私は彼女を望んでいる。彼女の責め苦を望んでいた。
私の魂は自分では気が付かないうちにそのように作り変えられ続けていた。
それは決して魔神シトリーが私を苦しめる為だけのために行っていた事ではないことに私はもっと早くに気が付くべきだった。
どうして私が女にされたのか。
どうしてチャームが生まれたのか。
それは全てこのためだった・・・・・・
胸を隠していたブラガ剥ぎ取られた恥辱の極みのようなその瞬間に私の心に湧き上がった「怒り」、「恥」、「恐怖」。

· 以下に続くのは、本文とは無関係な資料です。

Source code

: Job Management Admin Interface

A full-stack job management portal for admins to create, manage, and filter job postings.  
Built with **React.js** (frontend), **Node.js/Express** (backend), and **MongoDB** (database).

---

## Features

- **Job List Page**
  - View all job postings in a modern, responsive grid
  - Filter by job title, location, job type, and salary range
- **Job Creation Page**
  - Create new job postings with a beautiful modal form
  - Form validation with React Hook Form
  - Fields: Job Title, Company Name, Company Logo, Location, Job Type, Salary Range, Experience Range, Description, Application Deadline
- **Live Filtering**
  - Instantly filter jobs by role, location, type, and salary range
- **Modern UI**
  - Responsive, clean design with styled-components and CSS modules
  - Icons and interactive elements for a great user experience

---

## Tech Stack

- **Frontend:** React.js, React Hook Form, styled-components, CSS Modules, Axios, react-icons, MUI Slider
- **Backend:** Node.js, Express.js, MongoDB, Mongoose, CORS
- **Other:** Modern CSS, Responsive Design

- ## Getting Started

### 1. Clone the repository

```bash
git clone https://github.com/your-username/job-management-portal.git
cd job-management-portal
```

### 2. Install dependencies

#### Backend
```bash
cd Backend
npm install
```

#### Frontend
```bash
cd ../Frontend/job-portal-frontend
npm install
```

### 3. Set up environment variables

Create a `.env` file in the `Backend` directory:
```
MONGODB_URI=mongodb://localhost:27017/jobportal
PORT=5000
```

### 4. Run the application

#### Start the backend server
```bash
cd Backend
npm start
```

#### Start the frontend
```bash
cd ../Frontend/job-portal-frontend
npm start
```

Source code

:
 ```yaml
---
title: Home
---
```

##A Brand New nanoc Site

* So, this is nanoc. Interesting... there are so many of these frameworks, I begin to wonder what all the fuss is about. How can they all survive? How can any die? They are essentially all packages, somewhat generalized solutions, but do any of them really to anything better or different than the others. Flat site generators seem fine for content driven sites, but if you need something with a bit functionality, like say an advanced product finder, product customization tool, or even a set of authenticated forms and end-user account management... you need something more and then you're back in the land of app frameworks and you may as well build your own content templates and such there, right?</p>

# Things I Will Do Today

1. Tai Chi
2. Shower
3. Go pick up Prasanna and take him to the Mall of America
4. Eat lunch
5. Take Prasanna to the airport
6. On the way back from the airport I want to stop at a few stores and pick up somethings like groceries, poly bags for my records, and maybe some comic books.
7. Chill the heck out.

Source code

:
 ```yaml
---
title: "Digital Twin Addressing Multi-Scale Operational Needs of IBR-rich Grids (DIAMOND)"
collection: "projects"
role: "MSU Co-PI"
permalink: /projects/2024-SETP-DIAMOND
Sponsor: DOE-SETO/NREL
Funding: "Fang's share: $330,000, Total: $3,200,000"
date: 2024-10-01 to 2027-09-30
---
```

そして「歓び」の感情。
それがチャームの中に流れ込み、私の感情を糧にして色欲の呪いの象徴であるチャームの魔力が爆発的に増幅する。
その魔力は闇の勢力の神殿という穢れた空間と影響しあい、相乗効果を得て、とある奇跡を起こす。
その奇跡とは次元を超える経路を作り出すこと。
私がそのことをチャームの体を通じて感じた時、チャームの体の内部から現実世界を切り裂く異世界のエネルギーがあふれ出し、そこから異界の者が姿を現すのだった。
圧倒的な邪悪な魔力に巨大な肉体。そしてこの世の全ての者を凌駕する神鳴る存在。
魔神シトリーがこの世界に現界したのだった・・・。